The solution came after I read this blog post, which demonstrates that the .new
method for any class can be overridden. Thus, instead of calling initialize
for creating the instance of a class, it calls the overridden new
, which can then call initialize for instantiating an instance of that class. It so happens that you can make new
return any object you want, unlike initialize which must an instance of the class it is declared in. Thus, for the factory pattern implementation of Daru::Index, we over-ride the .new
method of the Daru::Index and write logic such that it manufactures the appropriate kind of index based on the data that is passed to Daru::Index.new(data)
. The pseudo code for doing this looks something like this:
class Daru::Index
# some stuff...
def self.new *args, &block
source = args[0]
if source_looks_like_a_multi_index
create_multi_index_and_return
elsif source_looks_like_date_time_index
create_date_time_index_and_return
else # Create the Daru::Index by calling initialize
i = self.allocate
i.send :initialize, *args, &block
i
end
end
# more stuff...
end
Also, since over-riding .new
tampers with the subclasses of the class as well, an inherited
hook that replaces the over-ridden .new
of the inherited class with the original one was added to Daru::Index
.
Working of the where clause
The where clause in daru lets users query data with a Array containing boolean variables. So whenever you call where
on Daru::Vector or DataFrame, and pass in an Array containing true or false values, all the rows corresponding with true
will be returned as a Vector or DataFrame respectively.
Since the where clause works in cojunction with the comparator methods of Daru::Vector (which return a Boolean Array), it was essential for these boolean arrays to be combined together such that piecewise AND and OR operations could be performed between multiple boolean arrays. Hence, the Daru::Core::Query::BoolArray
class was created, which is specialized for handling boolean arrays and performing piecewise boolean operations.

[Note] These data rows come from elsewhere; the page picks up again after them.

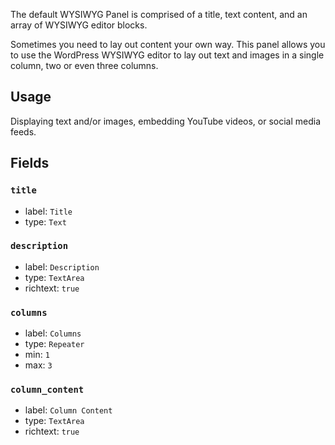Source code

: The default WYSIWYG Panel is comprised of a title, text content, and an array of WYSIWYG editor blocks.

Sometimes you need to lay out content your own way. This panel allows you to use the WordPress WYSIWYG editor to lay out text and images in a single column, two or even three columns.

## Usage

Displaying text and/or images, embedding YouTube videos, or social media feeds.

## Fields

### `title`
* label: `Title`
* type: `Text`

### `description`
* label: `Description`
* type: `TextArea`
* richtext: `true`

### `columns`
* label: `Columns`
* type: `Repeater`
* min: `1`
* max: `3`

### `column_content`
* label: `Column Content`
* type: `TextArea`
* richtext: `true`
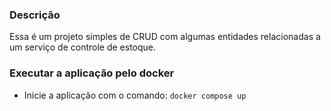 ### Descrição
Essa é um projeto simples de CRUD com algumas entidades relacionadas a um serviço de controle de estoque.

### Executar a aplicação pelo docker

- Inicie a aplicação com o comando: `docker compose up`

The BoolArray defines the #&
method for piecewise AND operations and it defines the #|
method for piecewise OR operations. They work as follows:
require 'daru'
a = Daru::Core::Query::BoolArray.new([true,false,false,true,false,true])
#=> (Daru::Core::Query::BoolArray:84314110 bool_arry=[true, false, false, true, false, true])
b = Daru::Core::Query::BoolArray.new([false,true,false,true,false,true])
#=> (Daru::Core::Query::BoolArray:84143650 bool_arry=[false, true, false, true, false, true])
a & b
#=> (Daru::Core::Query::BoolArray:83917880 bool_arry=[false, false, false, true, false, true])
a | b
#=> (Daru::Core::Query::BoolArray:83871560 bool_arry=[true, true, false, true, false, true])